Top of Material supplied
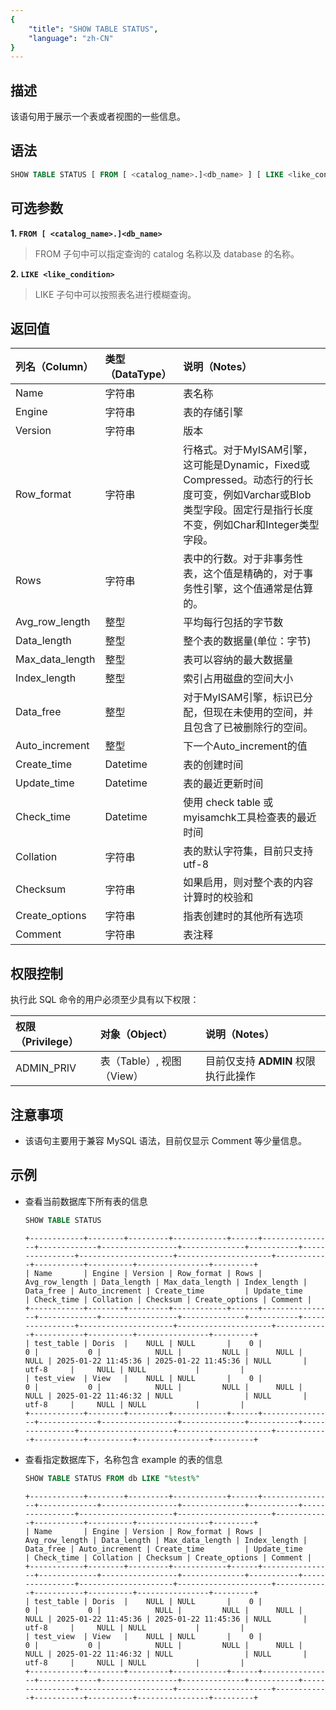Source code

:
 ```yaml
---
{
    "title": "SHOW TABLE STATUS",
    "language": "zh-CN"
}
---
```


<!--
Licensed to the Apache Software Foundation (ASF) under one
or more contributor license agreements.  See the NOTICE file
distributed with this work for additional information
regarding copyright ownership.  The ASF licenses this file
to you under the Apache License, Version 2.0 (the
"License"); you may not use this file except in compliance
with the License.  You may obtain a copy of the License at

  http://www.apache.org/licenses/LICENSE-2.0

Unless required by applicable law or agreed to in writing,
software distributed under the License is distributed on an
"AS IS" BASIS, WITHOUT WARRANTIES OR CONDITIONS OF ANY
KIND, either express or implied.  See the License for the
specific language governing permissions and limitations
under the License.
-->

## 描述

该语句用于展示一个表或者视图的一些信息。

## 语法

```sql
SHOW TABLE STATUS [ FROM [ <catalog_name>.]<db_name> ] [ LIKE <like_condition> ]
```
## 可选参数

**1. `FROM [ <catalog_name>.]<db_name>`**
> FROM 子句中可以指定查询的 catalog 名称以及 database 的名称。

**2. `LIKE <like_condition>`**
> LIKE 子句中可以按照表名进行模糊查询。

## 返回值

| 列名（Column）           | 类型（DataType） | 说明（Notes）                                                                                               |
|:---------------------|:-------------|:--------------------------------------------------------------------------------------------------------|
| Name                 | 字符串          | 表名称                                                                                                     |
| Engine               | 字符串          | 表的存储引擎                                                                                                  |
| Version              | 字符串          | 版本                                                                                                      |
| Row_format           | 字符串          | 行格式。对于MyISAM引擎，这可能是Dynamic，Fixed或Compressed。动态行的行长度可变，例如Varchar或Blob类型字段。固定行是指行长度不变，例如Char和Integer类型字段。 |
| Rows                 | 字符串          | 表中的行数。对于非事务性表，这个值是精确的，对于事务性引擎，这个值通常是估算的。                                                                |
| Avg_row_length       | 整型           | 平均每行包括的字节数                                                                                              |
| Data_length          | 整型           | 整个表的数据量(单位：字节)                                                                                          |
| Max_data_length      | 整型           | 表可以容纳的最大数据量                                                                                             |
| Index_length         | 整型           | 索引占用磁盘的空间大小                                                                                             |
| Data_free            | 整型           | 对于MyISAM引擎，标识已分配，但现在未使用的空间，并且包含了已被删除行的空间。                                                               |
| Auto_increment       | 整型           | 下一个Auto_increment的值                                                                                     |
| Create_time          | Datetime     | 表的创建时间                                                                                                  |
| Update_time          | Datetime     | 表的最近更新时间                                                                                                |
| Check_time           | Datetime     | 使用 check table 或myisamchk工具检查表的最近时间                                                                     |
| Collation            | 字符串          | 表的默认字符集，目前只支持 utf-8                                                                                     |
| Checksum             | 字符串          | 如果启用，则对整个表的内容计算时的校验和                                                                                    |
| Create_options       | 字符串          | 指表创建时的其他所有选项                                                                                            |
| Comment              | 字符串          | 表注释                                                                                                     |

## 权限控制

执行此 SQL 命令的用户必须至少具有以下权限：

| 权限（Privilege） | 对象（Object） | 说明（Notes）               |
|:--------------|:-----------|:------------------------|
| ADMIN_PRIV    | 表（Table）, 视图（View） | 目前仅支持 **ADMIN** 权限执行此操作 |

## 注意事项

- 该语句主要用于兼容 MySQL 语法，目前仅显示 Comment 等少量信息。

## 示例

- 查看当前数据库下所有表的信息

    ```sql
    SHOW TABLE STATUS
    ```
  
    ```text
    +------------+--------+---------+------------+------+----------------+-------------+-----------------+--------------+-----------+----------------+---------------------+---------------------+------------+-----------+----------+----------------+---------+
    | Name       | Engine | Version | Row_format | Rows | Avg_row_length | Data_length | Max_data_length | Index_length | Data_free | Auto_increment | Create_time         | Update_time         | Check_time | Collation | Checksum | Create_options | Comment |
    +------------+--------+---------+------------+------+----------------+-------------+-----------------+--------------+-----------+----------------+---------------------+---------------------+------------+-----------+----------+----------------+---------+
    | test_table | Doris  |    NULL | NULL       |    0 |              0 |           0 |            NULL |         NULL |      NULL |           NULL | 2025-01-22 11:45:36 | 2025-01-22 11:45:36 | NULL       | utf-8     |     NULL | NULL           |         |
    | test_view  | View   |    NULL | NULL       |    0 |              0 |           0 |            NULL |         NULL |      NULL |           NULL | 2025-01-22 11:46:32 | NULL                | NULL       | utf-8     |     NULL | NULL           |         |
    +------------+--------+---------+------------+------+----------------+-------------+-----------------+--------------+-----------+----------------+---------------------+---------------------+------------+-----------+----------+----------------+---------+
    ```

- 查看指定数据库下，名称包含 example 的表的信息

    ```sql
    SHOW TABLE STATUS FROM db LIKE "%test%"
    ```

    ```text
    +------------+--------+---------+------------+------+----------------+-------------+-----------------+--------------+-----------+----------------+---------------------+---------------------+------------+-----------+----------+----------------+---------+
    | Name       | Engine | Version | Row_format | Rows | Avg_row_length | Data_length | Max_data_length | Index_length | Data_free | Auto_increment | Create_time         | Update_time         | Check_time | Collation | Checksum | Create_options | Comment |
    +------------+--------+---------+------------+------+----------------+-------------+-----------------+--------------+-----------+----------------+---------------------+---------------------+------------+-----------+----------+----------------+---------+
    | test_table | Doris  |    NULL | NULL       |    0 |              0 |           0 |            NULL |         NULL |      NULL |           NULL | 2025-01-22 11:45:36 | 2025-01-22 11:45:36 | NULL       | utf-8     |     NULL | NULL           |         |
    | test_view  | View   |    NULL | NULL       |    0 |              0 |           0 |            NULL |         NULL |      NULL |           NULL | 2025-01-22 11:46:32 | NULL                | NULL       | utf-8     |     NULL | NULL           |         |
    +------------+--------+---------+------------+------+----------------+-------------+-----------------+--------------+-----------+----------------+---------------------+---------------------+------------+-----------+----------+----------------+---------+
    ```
Bottom of Material supplied
Top of Material supplied
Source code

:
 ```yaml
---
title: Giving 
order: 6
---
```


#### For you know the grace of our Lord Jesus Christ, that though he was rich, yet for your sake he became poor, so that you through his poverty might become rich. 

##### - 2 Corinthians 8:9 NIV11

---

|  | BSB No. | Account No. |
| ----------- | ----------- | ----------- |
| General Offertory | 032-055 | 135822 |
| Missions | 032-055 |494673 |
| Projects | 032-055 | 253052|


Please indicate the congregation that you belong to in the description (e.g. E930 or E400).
Bottom of Material supplied
Directions for this task — In the material above, each line with the word "SHOW" should be copied.

Result for this task —
    "title": "SHOW TABLE STATUS",
SHOW TABLE STATUS [ FROM [ <catalog_name>.]<db_name> ] [ LIKE <like_condition> ]
    SHOW TABLE STATUS
    SHOW TABLE STATUS FROM db LIKE "%test%"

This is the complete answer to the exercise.